2016 Domaine Hubert Lignier 1er Cru Morey-St. Denis "Vieilles Vignes" (Pre-Arrival)

SKU #1349296 94-96 points Robert Parker's Wine Advocate

 The 2016 Morey St Denis 1er Cru Vieilles Vignes, which comes from vines planted as far back as the 1930s, suffered a lot of millerandage so that the yields was 25 hectoliters per hectare. It is matured one-third new oak and one-third whole bunch fruit. It has an introspective bouquet at first and then gradually unfolds to reveal enticing blackberry, briary and cold stone scents—all very sophisticated and poised. The palate is medium-bodied with filigree tannin, a disarming sense of symmetry and tension that impart weightlessness that run paradoxically to the intensity of fruit. This is just a magnificent Morey-Saint-Denis. Top of the class in grand cru territory. (NM)  (12/2017)

92-94 points Vinous

 (these old vines in Clos des Ormes, Les Faconnières and Les Millandes are situated about 80 meters lower than Les Chaffots): Bright red-ruby. Very ripe, soil-driven aromas of black raspberry, cherry, bitter chocolate and licorice. At once thick and juicy, showing terrific inner-mouth lift to its flavors of dark fruits, licorice and spices. Quite sharply delineated for such a big wine. Finishes classy and very long. A superb showing for this consistently topnotch cuvée. (ST)  (1/2017)

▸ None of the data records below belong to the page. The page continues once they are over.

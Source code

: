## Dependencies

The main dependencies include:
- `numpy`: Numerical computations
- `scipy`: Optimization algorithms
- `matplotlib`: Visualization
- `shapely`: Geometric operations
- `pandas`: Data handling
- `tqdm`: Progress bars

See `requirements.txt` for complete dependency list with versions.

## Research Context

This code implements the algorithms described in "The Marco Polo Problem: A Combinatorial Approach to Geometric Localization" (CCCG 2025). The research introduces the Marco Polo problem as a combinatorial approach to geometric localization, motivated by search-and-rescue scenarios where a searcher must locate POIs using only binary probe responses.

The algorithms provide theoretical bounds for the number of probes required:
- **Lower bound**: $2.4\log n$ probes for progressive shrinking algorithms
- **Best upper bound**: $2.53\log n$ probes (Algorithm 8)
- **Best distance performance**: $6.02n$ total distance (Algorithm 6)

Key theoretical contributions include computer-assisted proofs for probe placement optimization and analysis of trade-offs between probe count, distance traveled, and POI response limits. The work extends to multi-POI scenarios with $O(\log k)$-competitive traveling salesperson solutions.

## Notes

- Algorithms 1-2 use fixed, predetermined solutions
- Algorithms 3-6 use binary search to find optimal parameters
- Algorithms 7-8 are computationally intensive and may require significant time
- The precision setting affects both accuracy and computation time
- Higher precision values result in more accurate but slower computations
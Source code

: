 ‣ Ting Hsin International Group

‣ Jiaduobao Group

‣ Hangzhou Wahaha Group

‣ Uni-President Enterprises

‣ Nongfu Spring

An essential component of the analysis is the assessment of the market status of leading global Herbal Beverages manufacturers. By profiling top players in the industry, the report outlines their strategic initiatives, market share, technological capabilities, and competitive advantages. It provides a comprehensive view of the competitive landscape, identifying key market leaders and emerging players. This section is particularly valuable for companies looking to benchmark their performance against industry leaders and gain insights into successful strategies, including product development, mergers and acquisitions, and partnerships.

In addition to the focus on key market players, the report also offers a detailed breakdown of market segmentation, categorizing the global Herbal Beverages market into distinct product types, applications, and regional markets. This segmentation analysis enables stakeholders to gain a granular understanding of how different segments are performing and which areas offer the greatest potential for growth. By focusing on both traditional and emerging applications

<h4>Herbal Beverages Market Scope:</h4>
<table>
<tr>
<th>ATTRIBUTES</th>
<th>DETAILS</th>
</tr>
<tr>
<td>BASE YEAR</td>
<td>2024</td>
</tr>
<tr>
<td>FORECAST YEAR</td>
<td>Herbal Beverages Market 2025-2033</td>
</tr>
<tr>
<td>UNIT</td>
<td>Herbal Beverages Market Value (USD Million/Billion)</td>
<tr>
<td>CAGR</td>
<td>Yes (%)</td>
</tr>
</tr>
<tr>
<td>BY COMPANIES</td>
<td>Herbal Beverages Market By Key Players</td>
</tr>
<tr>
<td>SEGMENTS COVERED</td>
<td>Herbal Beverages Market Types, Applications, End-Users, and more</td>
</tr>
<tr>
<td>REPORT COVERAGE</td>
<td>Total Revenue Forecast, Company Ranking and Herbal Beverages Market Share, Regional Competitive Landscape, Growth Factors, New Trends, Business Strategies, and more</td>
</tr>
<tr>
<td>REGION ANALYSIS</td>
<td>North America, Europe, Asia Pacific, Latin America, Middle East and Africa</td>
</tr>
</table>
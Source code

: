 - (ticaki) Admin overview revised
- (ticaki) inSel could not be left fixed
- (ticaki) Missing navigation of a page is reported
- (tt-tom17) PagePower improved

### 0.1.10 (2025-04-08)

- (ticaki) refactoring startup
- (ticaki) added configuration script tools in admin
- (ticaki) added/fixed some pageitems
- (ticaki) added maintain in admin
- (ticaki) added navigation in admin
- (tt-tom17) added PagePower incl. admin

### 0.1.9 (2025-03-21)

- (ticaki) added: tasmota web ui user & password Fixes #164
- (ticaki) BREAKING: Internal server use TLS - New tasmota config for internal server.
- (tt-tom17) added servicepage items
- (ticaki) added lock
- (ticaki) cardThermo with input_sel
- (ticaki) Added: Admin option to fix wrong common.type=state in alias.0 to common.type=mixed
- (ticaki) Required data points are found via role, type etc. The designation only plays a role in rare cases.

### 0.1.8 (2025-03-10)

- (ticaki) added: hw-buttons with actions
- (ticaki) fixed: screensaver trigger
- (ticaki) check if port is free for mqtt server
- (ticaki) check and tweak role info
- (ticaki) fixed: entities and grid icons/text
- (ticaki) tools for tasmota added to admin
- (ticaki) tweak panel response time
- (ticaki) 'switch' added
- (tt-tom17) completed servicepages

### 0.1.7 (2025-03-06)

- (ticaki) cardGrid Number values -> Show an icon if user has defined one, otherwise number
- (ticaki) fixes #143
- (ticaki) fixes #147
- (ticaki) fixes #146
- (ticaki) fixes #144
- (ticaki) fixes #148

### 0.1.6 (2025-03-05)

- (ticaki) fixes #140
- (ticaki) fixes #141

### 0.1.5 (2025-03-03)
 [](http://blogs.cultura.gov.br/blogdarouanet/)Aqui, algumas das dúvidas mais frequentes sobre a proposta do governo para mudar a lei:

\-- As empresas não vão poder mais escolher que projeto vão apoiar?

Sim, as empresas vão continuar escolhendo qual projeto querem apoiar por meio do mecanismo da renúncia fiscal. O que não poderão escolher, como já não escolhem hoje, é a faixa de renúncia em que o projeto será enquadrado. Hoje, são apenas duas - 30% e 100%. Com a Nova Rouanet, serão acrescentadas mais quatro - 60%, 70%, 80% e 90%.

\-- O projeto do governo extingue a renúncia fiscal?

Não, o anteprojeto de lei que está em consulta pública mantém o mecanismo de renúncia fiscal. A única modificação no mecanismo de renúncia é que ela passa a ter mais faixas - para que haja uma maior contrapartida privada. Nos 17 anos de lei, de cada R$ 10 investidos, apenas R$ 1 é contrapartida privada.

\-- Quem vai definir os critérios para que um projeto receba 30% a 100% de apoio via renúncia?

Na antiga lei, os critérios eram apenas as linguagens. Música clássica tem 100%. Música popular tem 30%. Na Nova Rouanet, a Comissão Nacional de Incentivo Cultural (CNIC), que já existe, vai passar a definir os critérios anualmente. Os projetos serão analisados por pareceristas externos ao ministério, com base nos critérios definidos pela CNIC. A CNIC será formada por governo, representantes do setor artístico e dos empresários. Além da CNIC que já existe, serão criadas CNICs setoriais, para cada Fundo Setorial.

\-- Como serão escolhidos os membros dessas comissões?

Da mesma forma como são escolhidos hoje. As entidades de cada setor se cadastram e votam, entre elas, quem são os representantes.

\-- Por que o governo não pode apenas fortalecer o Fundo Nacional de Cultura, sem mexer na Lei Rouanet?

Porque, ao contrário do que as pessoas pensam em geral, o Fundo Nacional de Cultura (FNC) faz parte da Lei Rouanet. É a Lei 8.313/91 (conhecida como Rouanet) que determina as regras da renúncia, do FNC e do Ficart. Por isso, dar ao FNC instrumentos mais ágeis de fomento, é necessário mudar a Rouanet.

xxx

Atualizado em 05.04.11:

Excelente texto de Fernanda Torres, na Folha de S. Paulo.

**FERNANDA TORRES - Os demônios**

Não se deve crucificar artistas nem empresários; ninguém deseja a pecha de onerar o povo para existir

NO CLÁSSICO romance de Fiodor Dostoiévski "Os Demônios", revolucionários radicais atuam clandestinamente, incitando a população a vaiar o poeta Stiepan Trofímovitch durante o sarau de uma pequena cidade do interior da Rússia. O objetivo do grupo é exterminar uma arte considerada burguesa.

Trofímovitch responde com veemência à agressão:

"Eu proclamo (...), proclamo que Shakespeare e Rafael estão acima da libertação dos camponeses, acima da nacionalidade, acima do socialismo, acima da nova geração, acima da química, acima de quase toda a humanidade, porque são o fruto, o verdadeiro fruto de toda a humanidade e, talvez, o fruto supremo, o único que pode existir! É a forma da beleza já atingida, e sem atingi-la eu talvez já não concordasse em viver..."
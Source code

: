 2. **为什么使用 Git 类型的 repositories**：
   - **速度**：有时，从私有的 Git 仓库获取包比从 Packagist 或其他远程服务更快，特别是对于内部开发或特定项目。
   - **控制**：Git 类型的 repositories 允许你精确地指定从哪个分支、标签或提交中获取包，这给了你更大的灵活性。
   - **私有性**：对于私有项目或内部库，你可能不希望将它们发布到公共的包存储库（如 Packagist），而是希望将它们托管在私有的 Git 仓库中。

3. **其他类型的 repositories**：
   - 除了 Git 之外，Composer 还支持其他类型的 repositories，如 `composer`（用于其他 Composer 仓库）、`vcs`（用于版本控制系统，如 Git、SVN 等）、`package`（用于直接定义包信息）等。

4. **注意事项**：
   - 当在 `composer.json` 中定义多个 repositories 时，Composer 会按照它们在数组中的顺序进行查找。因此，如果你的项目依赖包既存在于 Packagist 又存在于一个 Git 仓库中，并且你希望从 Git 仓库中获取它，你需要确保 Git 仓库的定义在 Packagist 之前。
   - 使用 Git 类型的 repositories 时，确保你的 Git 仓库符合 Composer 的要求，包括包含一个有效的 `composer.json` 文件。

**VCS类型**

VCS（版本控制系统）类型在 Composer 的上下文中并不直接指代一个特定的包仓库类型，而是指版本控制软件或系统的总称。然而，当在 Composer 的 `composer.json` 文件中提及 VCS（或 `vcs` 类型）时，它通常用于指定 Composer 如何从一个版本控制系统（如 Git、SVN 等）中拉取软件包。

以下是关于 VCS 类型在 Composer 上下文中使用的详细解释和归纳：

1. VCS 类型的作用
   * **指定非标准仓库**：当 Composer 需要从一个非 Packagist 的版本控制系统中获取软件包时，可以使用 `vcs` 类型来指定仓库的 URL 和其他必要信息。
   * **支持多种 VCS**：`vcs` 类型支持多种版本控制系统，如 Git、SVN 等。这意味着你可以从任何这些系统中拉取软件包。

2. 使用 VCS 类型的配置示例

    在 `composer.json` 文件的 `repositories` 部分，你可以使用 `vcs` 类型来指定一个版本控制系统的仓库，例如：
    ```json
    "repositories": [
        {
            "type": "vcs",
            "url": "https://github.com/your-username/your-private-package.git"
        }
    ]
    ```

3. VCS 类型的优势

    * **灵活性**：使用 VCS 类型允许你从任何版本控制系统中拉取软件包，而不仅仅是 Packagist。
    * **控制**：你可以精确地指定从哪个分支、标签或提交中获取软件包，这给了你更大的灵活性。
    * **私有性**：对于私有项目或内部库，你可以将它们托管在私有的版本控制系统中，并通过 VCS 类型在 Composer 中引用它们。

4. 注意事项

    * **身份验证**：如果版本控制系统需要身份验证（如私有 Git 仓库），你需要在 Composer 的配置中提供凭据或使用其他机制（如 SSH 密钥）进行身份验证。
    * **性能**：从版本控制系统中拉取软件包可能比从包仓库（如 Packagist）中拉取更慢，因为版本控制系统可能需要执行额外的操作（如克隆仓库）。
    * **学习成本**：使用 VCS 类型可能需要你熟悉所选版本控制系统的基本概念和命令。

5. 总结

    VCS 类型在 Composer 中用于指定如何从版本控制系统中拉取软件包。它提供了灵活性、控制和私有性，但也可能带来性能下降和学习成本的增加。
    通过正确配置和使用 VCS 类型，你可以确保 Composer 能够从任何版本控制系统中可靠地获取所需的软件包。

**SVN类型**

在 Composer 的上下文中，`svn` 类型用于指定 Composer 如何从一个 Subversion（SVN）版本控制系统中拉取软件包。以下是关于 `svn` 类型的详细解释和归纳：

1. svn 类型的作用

90-93 points Allen Meadows - Burghound

 A whiff of volatile acidity once again adds lift to the black currant, earth and sauvage-inflected aromas. The rich, velvety and full-bodied flavors coat the mouth with sappy dry extract that also does a fine job of buffering the firm but not hard tannic spine shaping the well-balanced, rustic and linger finish. This wine has an excellent track record for aging and the 2016 version, assuming the VA does not worsen, should do the same.  (1/2018)

93 points Decanter

 Laurent Lignier’s old vine Pinot Fin excelled in 2016, producing only 25hl/ha in a year of generous yields in Morey. Notes of roast espresso, game bird, dark fruit and rich soil lead into a full-bodied, ample wine with excellent concentration, a deep core and a long, flavourful finish. One of the domaine’s emblematic cuvées. Drinking Window 2026 - 2050. (WK)  (10/2017)

93 points John Gilman

 This wine also saw no frost damage in its parcels and it is going to be a reference point premier cru for the vintage. The bouquet is simply outstanding, delivering a fine constellation of plums, black cherries, a touch of lavender, dark soil tones, raw cocoa and a nice framing of nutty new wood. On the palate the wine is deep, full-bodied and nicely reserved in structure, with a sappy core, superb soil signature, fine-grained tannins and a very long, very pure finish. Great juice in the making. 2026-2075. (WK)  (12/2017)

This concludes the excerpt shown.